I know that many of these papers stopped years ago, but are there any that still do it? I mean in regular use, I know that for big news stories, (in Australia 9/11 is the most recent one I’m certain of) newspapers still print multiple editions, but are there any remaining that do it regularly?
I don’t know the answer, but wanted to thank the OP for the flash of nostalgia. I had completely forgotten about the days when you either got the morning paper or the afternoon/evening paper. Seems like ages ago…
I know USA TODAY had three or four editions as of the last time I worked for them, but that’s getting to be 16 years ago.
Not full editions, but the St. Louis Post-Dispatch among others stops the press run at some point (it used to be around midnight) for a “lift” so it can drop in late-breaking news and sports stories.
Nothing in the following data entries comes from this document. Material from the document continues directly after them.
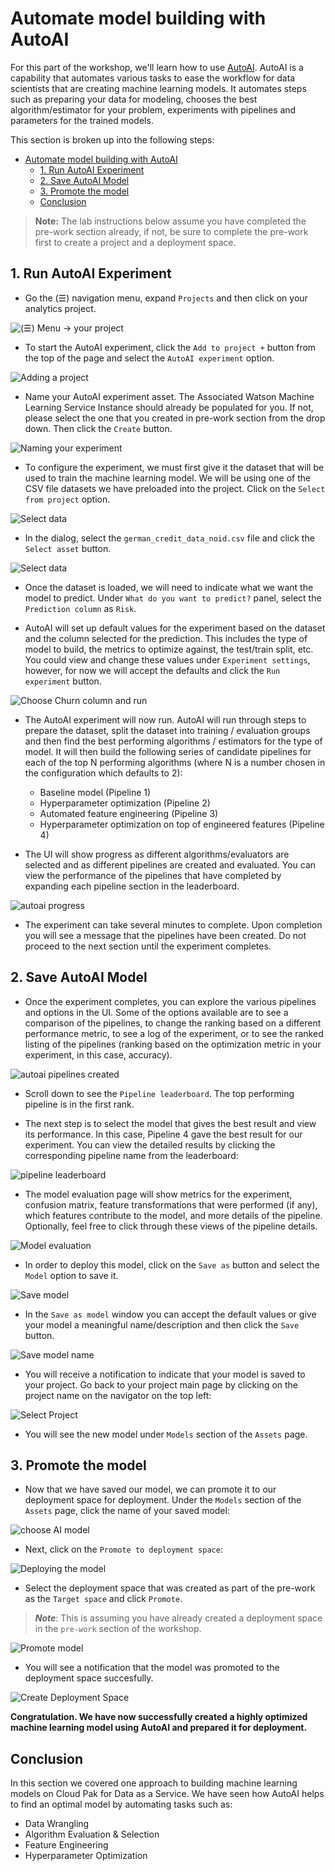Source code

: # Automate model building with AutoAI

For this part of the workshop, we'll learn how to use [AutoAI](https://www.ibm.com/support/producthub/icpdata/docs/content/SSQNUZ_current/wsj/analyze-data/autoai-overview.html).
AutoAI is a capability that automates various tasks to ease the workflow for data scientists that are creating machine learning models. It automates steps such as preparing your data for modeling, chooses the best algorithm/estimator for your problem, experiments with pipelines and parameters for the trained models.

This section is broken up into the following steps:

- [Automate model building with AutoAI](#automate-model-building-with-autoai)
  - [1. Run AutoAI Experiment](#1-run-autoai-experiment)
  - [2. Save AutoAI Model](#2-save-autoai-model)
  - [3. Promote the model](#3-promote-the-model)
  - [Conclusion](#conclusion)

> **Note:** The lab instructions below assume you have completed the pre-work section already, if not, be sure to complete the pre-work first to create a project and a deployment space.

## 1. Run AutoAI Experiment

* Go the (☰) navigation menu, expand `Projects` and then click on your analytics project.

![(☰) Menu -> your project](../.gitbook/assets/images/navigation/menu-your-project.png)

* To start the AutoAI experiment, click the `Add to project +` button from the top of the page and select the `AutoAI experiment` option.

![Adding a project](../.gitbook/assets/images/autoai/autoai-add-project.png)

* Name your AutoAI experiment asset. The Associated Watson Machine Learning Service Instance should already be populated for you. If not, please select the one that you created in pre-work section from the drop down. Then click the `Create` button.

![Naming your experiment](../.gitbook/assets/images/autoai/autoai-name-experiment.png)

* To configure the experiment, we must first give it the dataset that will be used to train the machine learning model. We will be using one of the CSV file datasets we have preloaded into the project. Click on the `Select from project` option.

![Select data](../.gitbook/assets/images/autoai/autoai-select-dataset-project.png)

* In the dialog, select the `german_credit_data_noid.csv` file and click the `Select asset` button.

![Select data](../.gitbook/assets/images/autoai/autoai-select-dataset.png)

* Once the dataset is loaded, we will need to indicate what we want the model to predict. Under `What do you want to predict?` panel, select the `Prediction column` as `Risk`.

* AutoAI will set up default values for the experiment based on the dataset and the column selected for the prediction. This includes the type of model to build, the metrics to optimize against, the test/train split, etc. You could view and change these values under `Experiment settings`, however, for now we will accept the defaults and click the `Run experiment` button.

![Choose Churn column and run](../.gitbook/assets/images/autoai/autoai-choose-prediction-and-run.png)

* The AutoAI experiment will now run. AutoAI will run through steps to prepare the dataset, split the dataset into training / evaluation groups and then find the best performing algorithms / estimators for the type of model. It will then build the following series of candidate pipelines for each of the top N performing algorithms (where N is a number chosen in the configuration which defaults to 2):

  * Baseline model (Pipeline 1)
  * Hyperparameter optimization (Pipeline 2)
  * Automated feature engineering (Pipeline 3)
  * Hyperparameter optimization on top of engineered features (Pipeline 4)

* The UI will show progress as different algorithms/evaluators are selected and as different pipelines are created and evaluated. You can view the performance of the pipelines that have completed by expanding each pipeline section in the leaderboard.

![autoai progress](../.gitbook/assets/images/autoai/autoai-pipeline-progress.png)

* The experiment can take several minutes to complete. Upon completion you will see a message that the pipelines have been created. Do not proceed to the next section until the experiment completes.

## 2. Save AutoAI Model

* Once the experiment completes, you can explore the various pipelines and options in the UI. Some of the options available are to see a comparison of the pipelines, to change the ranking based on a different performance metric, to see a log of the experiment, or to see the ranked listing of the pipelines (ranking based on the optimization metric in your experiment, in this case, accuracy).

![autoai pipelines created](../.gitbook/assets/images/autoai/autoai-pipelines-complete.png)

* Scroll down to see the `Pipeline leaderboard`. The top performing pipeline is in the first rank.

* The next step is to select the model that gives the best result and view its performance. In this case, Pipeline 4 gave the best result for our experiment. You can view the detailed results by clicking the corresponding pipeline name from the leaderboard:

![pipeline leaderboard](../.gitbook/assets/images/autoai/autoai-pipeline-leaderboard-topranked.png)

* The model evaluation page will show metrics for the experiment, confusion matrix, feature transformations that were performed (if any), which features contribute to the model, and more details of the pipeline. Optionally, feel free to click through these views of the pipeline details.

![Model evaluation](../.gitbook/assets/images/autoai/autoai-toppipeline-details.png)

* In order to deploy this model, click on the `Save as` button and select the `Model` option to save it.

![Save model](../.gitbook/assets/images/autoai/autoai-pipeline-save-model.png)

* In the `Save as model` window you can accept the default values or give your model a meaningful name/description and then click the `Save` button.

![Save model name](../.gitbook/assets/images/autoai/autoai-save-model-name.png)

* You will receive a notification to indicate that your model is saved to your project. Go back to your project main page by clicking on the project name on the navigator on the top left:

![Select Project](../.gitbook/assets/images/autoai/autoai-project-navigator.png)

* You will see the new model under `Models` section of the `Assets` page.

## 3. Promote the model

* Now that we have saved our model, we can promote it to our deployment space for deployment. Under the `Models` section of the `Assets` page, click the name of your saved model:

![choose AI model](../.gitbook/assets/images/autoai/autoai-choose-asset-ai-model.png)

* Next, click on the `Promote to deployment space`:

![Deploying the model](../.gitbook/assets/images/autoai/autoai-promote-to-space.png)

* Select the deployment space that was created as part of the pre-work as the `Target space` and click `Promote`.

> ***Note***: This is assuming you have already created a deployment space in the `pre-work` section of the workshop. 

![Promote model](../.gitbook/assets/images/autoai/autoai-promote-to-space-confirm.png)

* You will see a notification that the model was promoted to the deployment space succesfully.

![Create Deployment Space](../.gitbook/assets/images/autoai/autoai-promotion-success.png)

**Congratulation. We have now successfully created a highly optimized machine learning model using AutoAI and prepared it for deployment.**

## Conclusion

In this section we covered one approach to building machine learning models on Cloud Pak for Data as a Service. We have seen how AutoAI helps to find an optimal model by automating tasks such as:

* Data Wrangling
* Algorithm Evaluation & Selection
* Feature Engineering
* Hyperparameter Optimization
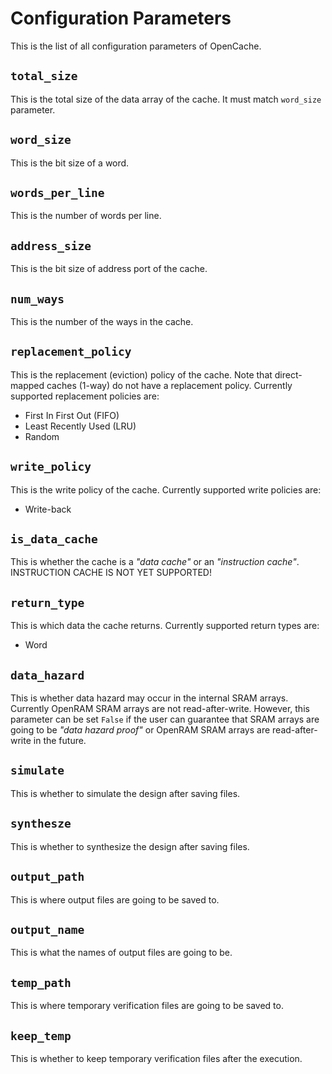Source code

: # Configuration Parameters
This is the list of all configuration parameters of OpenCache.

## `total_size`
This is the total size of the data array of the cache. It must match `word_size` parameter.

## `word_size`
This is the bit size of a word.

## `words_per_line`
This is the number of words per line.

## `address_size`
This is the bit size of address port of the cache.

## `num_ways`
This is the number of the ways in the cache.

## `replacement_policy`
This is the replacement (eviction) policy of the cache. Note that direct-mapped caches (1-way) do not have a replacement policy.
Currently supported replacement policies are:
* First In First Out (FIFO)
* Least Recently Used (LRU)
* Random

## `write_policy`
This is the write policy of the cache. Currently supported write policies are:
* Write-back

## `is_data_cache`
This is whether the cache is a *"data cache"* or an *"instruction cache"*. INSTRUCTION CACHE IS NOT YET SUPPORTED!

## `return_type`
This is which data the cache returns. Currently supported return types are:
* Word

## `data_hazard`
This is whether data hazard may occur in the internal SRAM arrays. Currently OpenRAM SRAM arrays are not read-after-write.
However, this parameter can be set `False` if the user can guarantee that SRAM arrays are going to be *"data hazard proof"*
or OpenRAM SRAM arrays are read-after-write in the future.

## `simulate`
This is whether to simulate the design after saving files.

## `synthesze`
This is whether to synthesize the design after saving files.

## `output_path`
This is where output files are going to be saved to.

## `output_name`
This is what the names of output files are going to be.

## `temp_path`
This is where temporary verification files are going to be saved to.

## `keep_temp`
This is whether to keep temporary verification files after the execution.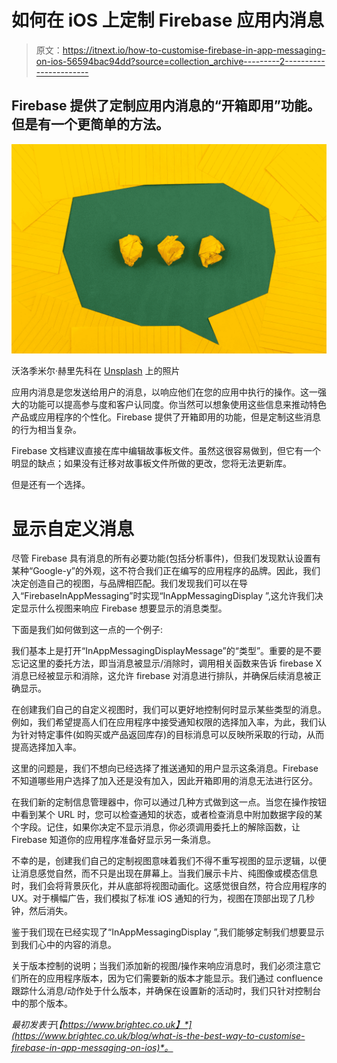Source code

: # 如何在 iOS 上定制 Firebase 应用内消息

> 原文：<https://itnext.io/how-to-customise-firebase-in-app-messaging-on-ios-56594bac94dd?source=collection_archive---------2----------------------->

## Firebase 提供了定制应用内消息的“开箱即用”功能。但是有一个更简单的方法。

![](img/225098fc2a60fb3f7c1e6f6c0e008bdd.png)

沃洛季米尔·赫里先科在 [Unsplash](https://unsplash.com?utm_source=medium&utm_medium=referral) 上的照片

应用内消息是您发送给用户的消息，以响应他们在您的应用中执行的操作。这一强大的功能可以提高参与度和客户认同度。你当然可以想象使用这些信息来推动特色产品或应用程序的个性化。Firebase 提供了开箱即用的功能，但是定制这些消息的行为相当复杂。

Firebase 文档建议直接在库中编辑故事板文件。虽然这很容易做到，但它有一个明显的缺点；如果没有迁移对故事板文件所做的更改，您将无法更新库。

但是还有一个选择。

# 显示自定义消息

尽管 Firebase 具有消息的所有必要功能(包括分析事件)，但我们发现默认设置有某种“Google-y”的外观，这不符合我们正在编写的应用程序的品牌。因此，我们决定创造自己的视图，与品牌相匹配。我们发现我们可以在导入“FirebaseInAppMessaging”时实现“InAppMessagingDisplay ”,这允许我们决定显示什么视图来响应 Firebase 想要显示的消息类型。

下面是我们如何做到这一点的一个例子:

我们基本上是打开“InAppMessagingDisplayMessage”的“类型”。重要的是不要忘记这里的委托方法，即当消息被显示/消除时，调用相关函数来告诉 firebase X 消息已经被显示和消除，这允许 firebase 对消息进行排队，并确保后续消息被正确显示。

在创建我们自己的自定义视图时，我们可以更好地控制何时显示某些类型的消息。例如，我们希望提高人们在应用程序中接受通知权限的选择加入率，为此，我们认为针对特定事件(如购买或产品返回库存)的目标消息可以反映所采取的行动，从而提高选择加入率。

这里的问题是，我们不想向已经选择了推送通知的用户显示这条消息。Firebase 不知道哪些用户选择了加入还是没有加入，因此开箱即用的消息无法进行区分。

在我们新的定制信息管理器中，你可以通过几种方式做到这一点。当您在操作按钮中看到某个 URL 时，您可以检查通知的状态，或者检查消息中附加数据字段的某个字段。记住，如果你决定不显示消息，你必须调用委托上的解除函数，让 Firebase 知道你的应用程序准备好显示另一条消息。

不幸的是，创建我们自己的定制视图意味着我们不得不重写视图的显示逻辑，以便让消息感觉自然，而不只是出现在屏幕上。当我们展示卡片、纯图像或模态信息时，我们会将背景灰化，并从底部将视图动画化。这感觉很自然，符合应用程序的 UX。对于横幅广告，我们模拟了标准 iOS 通知的行为，视图在顶部出现了几秒钟，然后消失。

鉴于我们现在已经实现了“InAppMessagingDisplay ”,我们能够定制我们想要显示到我们心中的内容的消息。

关于版本控制的说明；当我们添加新的视图/操作来响应消息时，我们必须注意它们所在的应用程序版本，因为它们需要新的版本才能显示。我们通过 confluence 跟踪什么消息/动作处于什么版本，并确保在设置新的活动时，我们只针对控制台中的那个版本。

*最初发表于*[*【https://www.brightec.co.uk】*](https://www.brightec.co.uk/blog/what-is-the-best-way-to-customise-firebase-in-app-messaging-on-ios)*。*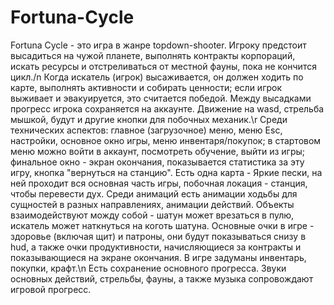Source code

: # Fortuna-Cycle
Fortuna Cycle - это игра в жанре topdown-shooter. Игроку предстоит высадиться на чужой планете, выполнять контракты корпораций, искать ресурсы и отстреливаться от местной фауны, пока не кончится цикл./n
Когда искатель (игрок) высаживается, он должен ходить по карте, выполнять активности и собирать ценности; если игрок выживает и эвакуируется, это считается победой. Между высадками прогресс игрока сохраняется на аккаунте. Движение на wasd, стрельба мышкой, будут и другие кнопки для побочных механик.\r
Среди технических аспектов: главное (загрузочное) меню, меню Esc, настройки, основное окно игры, меню инвентаря/покупок; в стартовом меню можно войти в аккаунт, посмотреть обучение, выйти из игры; финальное окно - экран окончания, показывается статистика за эту игру, кнопка "вернуться на станцию". Есть одна карта - Яркие пески, на ней проходит вся основная часть игры, побочная локация - станция, чтобы перевести дух. Среди анимаций есть анимации ходьбы для сущностей в разных направлениях, анимации действий. Объекты взаимодействуют можду собой - шатун может врезаться в пулю, искатель может наткнуться на коготь шатуна. Основные очки в игре - здоровье (включая щит) и патроны, они будут показываться снизу в hud, а также очки продуктивности, начисляющиеся за контракты и показывающиеся на экране окончания. В игре задуманы инвентарь, покупки, крафт.\n
Есть сохранение основного прогресса. Звуки основных действий, стрельбы, фауны, а также музыка сопровождают игровой прогресс.
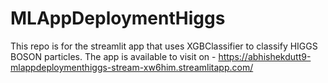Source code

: # MLAppDeploymentHiggs
This repo is for the streamlit app that uses XGBClassifier to classify HIGGS BOSON particles. 
The app is available to visit on - https://abhishekdutt9-mlappdeploymenthiggs-stream-xw6him.streamlitapp.com/
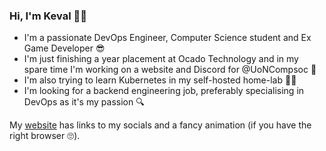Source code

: ### Hi, I'm Keval 👋😊

- I'm a passionate DevOps Engineer, Computer Science student and Ex Game Developer 😎
- I'm just finishing a year placement at Ocado Technology and in my spare time I'm working on a website and Discord for @UoNCompsoc 🚀
- I'm also trying to learn Kubernetes in my self-hosted home-lab 👨‍💻
- I'm looking for a backend engineering job, preferably specialising in DevOps as it's my passion 🔍

My [website](https://thechubbypanda.net) has links to my socials and a fancy animation (if you have the right browser 🙄).
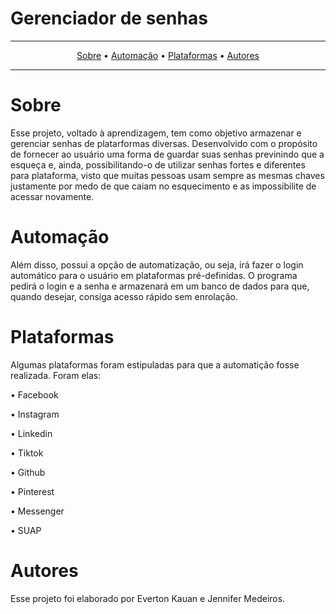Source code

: # Gerenciador de senhas

---

<p align="center">
  <a href="#sobre">Sobre</a> •
  <a href="#automacao">Automação</a> •
  <a href="#plataformas">Plataformas</a> •
  <a href="#autores">Autores<a/>
 </p>
 
 ---
 
 # Sobre
 <p>Esse projeto, voltado à aprendizagem, tem como objetivo armazenar e gerenciar senhas de platarformas diversas. Desenvolvido com o propósito de fornecer ao usuário uma forma de guardar suas senhas previnindo que a esqueça e, ainda, possibilitando-o de utilizar senhas fortes e diferentes para plataforma, visto que muitas pessoas usam sempre as mesmas chaves justamente por medo de que caiam no esquecimento e as impossibilite de acessar novamente.</p>
 
 # Automação
  <p>Além disso, possui a opção de automatização, ou seja, irá fazer o login automático para o usuário em plataformas pré-definidas. O programa pedirá o login e a senha e armazenará em um banco de dados para que, quando desejar, consiga acesso rápido sem enrolação.</p>
  
 # Plataformas
  <p> Algumas plataformas foram estipuladas para que a automatição fosse realizada. Foram elas:</p>
  <p>• Facebook</p>
  <p>• Instagram</p>
  <p>• Linkedin</p>
  <p>• Tiktok</p>
  <p>• Github</p>
  <p>• Pinterest</p>
  <p>• Messenger</p>
  <p>• SUAP</p>
 
 # Autores
 
 <p> Esse projeto foi elaborado por Everton Kauan e Jennifer Medeiros.
 
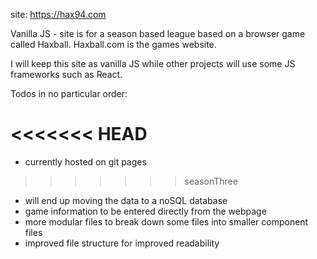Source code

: site: https://hax94.com

Vanilla JS - site is for a season based league based on a browser game called Haxball. Haxball.com is the games website.

I will keep this site as vanilla JS while other projects will use some JS frameworks such as React.

Todos in no particular order:

<<<<<<< HEAD
=======
- currently hosted on git pages
>>>>>>> seasonThree
- will end up moving the data to a noSQL database
- game information to be entered directly from the webpage
- more modular files to break down some files into smaller component files
- improved file structure for improved readability
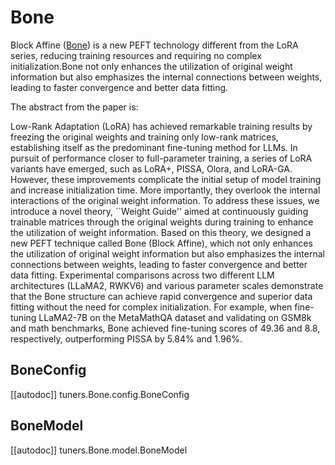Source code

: <!--Copyright 2023 The HuggingFace Team. All rights reserved.

Licensed under the Apache License, Version 2.0 (the "License"); you may not use this file except in compliance with
the License. You may obtain a copy of the License at

http://www.apache.org/licenses/LICENSE-2.0

Unless required by applicable law or agreed to in writing, software distributed under the License is distributed on
an "AS IS" BASIS, WITHOUT WARRANTIES OR CONDITIONS OF ANY KIND, either express or implied. See the License for the
specific language governing permissions and limitations under the License.

⚠️ Note that this file is in Markdown but contain specific syntax for our doc-builder (similar to MDX) that may not be
rendered properly in your Markdown viewer.

-->

# Bone

Block Affine ([Bone](https://huggingface.co/papers/2409.15371)) is a new PEFT technology different from the LoRA series, reducing training resources and requiring no complex initialization.Bone not only enhances the utilization of original weight information but also emphasizes the internal connections between weights, leading to faster convergence and better data fitting.

The abstract from the paper is:

Low-Rank Adaptation (LoRA) has achieved remarkable training results by freezing the original weights and training only low-rank matrices, establishing itself as the predominant fine-tuning method for LLMs. In pursuit of performance closer to full-parameter training, a series of LoRA variants have emerged, such as LoRA+, PISSA, Olora, and LoRA-GA. However, these improvements complicate the initial setup of model training and increase initialization time. More importantly, they overlook the internal interactions of the original weight information. To address these issues, we introduce a novel theory, ``Weight Guide'' aimed at continuously guiding trainable matrices through the original weights during training to enhance the utilization of weight information. Based on this theory, we designed a new PEFT technique called Bone (Block Affine), which not only enhances the utilization of original weight information but also emphasizes the internal connections between weights, leading to faster convergence and better data fitting. Experimental comparisons across two different LLM architectures (LLaMA2, RWKV6) and various parameter scales demonstrate that the Bone structure can achieve rapid convergence and superior data fitting without the need for complex initialization. For example, when fine-tuning LLaMA2-7B on the MetaMathQA dataset and validating on GSM8k and math benchmarks, Bone achieved fine-tuning scores of 49.36 and 8.8, respectively, outperforming PISSA by 5.84\% and 1.96\%.

## BoneConfig

[[autodoc]] tuners.Bone.config.BoneConfig

## BoneModel

[[autodoc]] tuners.Bone.model.BoneModel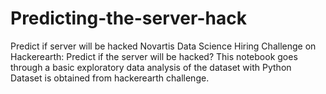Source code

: # Predicting-the-server-hack
Predict if server will be hacked
Novartis Data Science Hiring Challenge on Hackerearth: Predict if the server will be hacked?
This notebook goes through a basic exploratory data analysis of the dataset with Python
Dataset is obtained from hackerearth challenge.
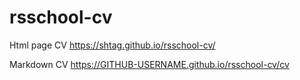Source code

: # rsschool-cv

Html page CV
https://shtag.github.io/rsschool-cv/

Markdown CV
https://GITHUB-USERNAME.github.io/rsschool-cv/cv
The final story about last night’s overtime hockey game was in my home-delivered paper this morning, but not in the issue dropped off at the local convenience store.
Not two printed editions, but the Chicago Tribune issues an online afternoon edition (a discrete document with paging, not just the list of stories on their webpage) in addition to the morning printed/online edition.
Yes, many do that. I know the Washington Post, for instance, publishes one edition to go out to the far suburbs and beyond, and then a later one for everyone else. It also publishes a tabloid that it distributes for free at subway stations with mostly stale stories from a few days ago and some crap pulled off the internet to try to capture the phone-reading crowd.
P.S. Full details:
Subsequent editions are the SU, for “suburban” (it closes at 11:30), and M2, for “metro,” the final edition, which closes around 12:45 a.m., later if there is a game on the West Coast.
Even in the old days, most of the paper stayed the same and only those “late-breaking news and sports stories” changed.
The New York Times has a local edition and a national edition. Those can have some wide variation, and that national edition is often missing large chunks of local stuff entirely. But the bulk of the two editions is the same, even if the paging differs.